··· LISTED RECORDS

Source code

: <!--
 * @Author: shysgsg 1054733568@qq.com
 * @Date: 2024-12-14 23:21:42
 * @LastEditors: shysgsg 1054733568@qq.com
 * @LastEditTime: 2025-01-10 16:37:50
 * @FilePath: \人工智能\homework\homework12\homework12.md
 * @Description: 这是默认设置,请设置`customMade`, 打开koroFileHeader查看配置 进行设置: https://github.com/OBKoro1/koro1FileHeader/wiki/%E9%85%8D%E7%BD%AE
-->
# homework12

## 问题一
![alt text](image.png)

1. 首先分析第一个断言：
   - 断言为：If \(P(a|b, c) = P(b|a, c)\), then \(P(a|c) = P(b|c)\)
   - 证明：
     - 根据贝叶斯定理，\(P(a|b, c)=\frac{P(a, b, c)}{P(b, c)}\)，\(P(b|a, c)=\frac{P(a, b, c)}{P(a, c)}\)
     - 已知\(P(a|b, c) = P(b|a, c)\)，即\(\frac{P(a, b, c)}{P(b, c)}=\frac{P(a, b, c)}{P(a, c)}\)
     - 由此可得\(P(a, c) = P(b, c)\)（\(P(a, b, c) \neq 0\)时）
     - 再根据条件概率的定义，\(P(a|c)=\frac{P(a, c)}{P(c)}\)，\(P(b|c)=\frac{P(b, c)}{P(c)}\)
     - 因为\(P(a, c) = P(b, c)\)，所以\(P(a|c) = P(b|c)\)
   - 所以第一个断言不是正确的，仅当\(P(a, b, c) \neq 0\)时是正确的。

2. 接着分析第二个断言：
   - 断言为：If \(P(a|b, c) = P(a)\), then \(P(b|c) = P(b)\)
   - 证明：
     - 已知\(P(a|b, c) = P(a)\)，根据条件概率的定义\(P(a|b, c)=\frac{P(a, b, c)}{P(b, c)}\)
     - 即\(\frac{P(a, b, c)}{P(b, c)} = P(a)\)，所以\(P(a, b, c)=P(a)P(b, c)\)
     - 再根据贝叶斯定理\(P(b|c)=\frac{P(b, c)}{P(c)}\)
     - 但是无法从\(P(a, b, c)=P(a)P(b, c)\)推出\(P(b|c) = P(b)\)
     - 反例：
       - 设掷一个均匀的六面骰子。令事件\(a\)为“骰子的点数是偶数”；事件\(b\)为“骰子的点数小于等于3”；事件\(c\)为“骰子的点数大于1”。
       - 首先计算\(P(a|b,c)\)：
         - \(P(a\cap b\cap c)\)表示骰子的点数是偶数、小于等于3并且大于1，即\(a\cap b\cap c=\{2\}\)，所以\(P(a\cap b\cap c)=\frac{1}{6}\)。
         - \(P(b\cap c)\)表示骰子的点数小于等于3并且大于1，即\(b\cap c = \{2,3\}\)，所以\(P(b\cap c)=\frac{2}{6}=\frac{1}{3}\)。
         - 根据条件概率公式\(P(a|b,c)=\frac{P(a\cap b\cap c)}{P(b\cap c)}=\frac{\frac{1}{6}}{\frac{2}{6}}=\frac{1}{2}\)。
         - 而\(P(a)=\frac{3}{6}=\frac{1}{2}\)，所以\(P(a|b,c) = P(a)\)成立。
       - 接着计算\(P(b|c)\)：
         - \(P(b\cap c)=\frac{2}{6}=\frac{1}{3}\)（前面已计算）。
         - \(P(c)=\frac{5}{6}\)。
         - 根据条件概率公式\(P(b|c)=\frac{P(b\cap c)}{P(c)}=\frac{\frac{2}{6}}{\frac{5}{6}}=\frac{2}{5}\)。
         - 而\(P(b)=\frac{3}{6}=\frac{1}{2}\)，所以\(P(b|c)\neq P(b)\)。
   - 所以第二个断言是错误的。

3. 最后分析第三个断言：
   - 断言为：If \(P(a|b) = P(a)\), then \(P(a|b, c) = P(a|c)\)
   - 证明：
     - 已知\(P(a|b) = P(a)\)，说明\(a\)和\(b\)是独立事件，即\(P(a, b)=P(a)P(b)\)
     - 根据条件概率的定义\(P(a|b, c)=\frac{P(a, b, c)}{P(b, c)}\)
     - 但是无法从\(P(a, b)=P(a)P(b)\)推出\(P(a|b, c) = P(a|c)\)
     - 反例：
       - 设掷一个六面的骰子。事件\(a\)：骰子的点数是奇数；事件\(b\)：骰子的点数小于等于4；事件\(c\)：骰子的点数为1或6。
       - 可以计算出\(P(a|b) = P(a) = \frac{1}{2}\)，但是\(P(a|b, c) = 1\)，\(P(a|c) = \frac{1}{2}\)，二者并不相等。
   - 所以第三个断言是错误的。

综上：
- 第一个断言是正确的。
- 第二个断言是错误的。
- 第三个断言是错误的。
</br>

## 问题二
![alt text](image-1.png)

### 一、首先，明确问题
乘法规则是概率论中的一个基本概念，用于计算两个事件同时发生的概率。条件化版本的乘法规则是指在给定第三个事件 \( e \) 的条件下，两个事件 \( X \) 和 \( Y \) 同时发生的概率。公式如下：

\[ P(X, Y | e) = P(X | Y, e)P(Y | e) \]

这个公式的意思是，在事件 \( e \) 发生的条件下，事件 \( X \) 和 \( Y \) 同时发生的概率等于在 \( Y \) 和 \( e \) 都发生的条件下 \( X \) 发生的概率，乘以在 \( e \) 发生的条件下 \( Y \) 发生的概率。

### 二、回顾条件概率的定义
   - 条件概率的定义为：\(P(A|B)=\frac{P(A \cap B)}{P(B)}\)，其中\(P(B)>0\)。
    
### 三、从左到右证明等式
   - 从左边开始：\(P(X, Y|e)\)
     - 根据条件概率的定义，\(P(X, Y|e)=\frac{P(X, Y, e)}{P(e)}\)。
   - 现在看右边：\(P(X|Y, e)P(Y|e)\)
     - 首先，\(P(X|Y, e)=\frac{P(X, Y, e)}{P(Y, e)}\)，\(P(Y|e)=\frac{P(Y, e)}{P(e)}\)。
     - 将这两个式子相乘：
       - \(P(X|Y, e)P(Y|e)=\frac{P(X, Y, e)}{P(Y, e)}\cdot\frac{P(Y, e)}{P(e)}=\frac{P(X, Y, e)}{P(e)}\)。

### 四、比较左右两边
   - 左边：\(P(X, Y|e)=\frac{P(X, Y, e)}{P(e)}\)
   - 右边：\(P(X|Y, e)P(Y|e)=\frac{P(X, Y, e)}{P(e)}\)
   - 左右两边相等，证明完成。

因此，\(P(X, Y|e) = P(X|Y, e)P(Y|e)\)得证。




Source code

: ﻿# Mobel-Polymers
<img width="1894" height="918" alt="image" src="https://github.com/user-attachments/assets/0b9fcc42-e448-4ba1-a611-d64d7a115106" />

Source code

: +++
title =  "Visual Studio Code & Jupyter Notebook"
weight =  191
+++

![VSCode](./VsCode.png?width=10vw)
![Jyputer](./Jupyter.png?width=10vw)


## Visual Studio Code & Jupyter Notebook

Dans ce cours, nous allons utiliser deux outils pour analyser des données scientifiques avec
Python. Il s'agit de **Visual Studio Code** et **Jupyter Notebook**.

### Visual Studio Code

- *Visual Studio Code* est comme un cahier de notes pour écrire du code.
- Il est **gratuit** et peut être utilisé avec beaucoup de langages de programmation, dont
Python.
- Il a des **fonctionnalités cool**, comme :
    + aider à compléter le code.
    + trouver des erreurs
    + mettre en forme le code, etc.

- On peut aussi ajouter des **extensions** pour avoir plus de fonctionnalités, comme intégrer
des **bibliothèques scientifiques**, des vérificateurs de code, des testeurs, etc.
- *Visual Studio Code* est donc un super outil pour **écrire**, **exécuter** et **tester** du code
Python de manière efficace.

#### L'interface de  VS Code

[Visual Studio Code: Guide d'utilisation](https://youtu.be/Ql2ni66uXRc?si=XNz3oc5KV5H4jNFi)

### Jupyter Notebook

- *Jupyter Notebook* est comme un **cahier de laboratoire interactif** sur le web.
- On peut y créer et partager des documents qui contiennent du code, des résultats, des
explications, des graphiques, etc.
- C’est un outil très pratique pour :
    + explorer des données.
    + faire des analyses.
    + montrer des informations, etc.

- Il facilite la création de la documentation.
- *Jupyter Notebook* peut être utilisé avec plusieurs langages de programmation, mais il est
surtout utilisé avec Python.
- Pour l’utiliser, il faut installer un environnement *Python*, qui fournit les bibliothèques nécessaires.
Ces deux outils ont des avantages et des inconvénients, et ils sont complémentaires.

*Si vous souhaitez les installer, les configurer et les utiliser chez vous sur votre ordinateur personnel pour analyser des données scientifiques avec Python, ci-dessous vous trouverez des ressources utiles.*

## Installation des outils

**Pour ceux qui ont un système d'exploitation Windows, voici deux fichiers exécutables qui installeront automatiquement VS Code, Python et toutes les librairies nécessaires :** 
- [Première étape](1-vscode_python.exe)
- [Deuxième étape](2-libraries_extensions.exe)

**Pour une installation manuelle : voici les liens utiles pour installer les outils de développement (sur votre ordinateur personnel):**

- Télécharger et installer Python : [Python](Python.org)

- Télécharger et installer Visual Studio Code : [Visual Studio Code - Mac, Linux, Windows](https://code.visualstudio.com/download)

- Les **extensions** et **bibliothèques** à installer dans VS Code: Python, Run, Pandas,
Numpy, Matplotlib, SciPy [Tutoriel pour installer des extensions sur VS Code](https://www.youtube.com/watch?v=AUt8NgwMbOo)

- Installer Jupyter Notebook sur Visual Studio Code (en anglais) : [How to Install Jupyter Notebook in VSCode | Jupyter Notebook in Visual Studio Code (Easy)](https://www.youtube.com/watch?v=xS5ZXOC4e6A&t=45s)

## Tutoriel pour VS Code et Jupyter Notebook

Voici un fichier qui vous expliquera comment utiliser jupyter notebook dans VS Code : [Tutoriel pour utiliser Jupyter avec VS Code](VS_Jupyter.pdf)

······

YOUR TASK:
Search the data above for the word "utilisé" and show every line that has it.

RESPONSE TO THE TASK:
- Il est **gratuit** et peut être utilisé avec beaucoup de langages de programmation, dont
- *Jupyter Notebook* peut être utilisé avec plusieurs langages de programmation, mais il est
surtout utilisé avec Python.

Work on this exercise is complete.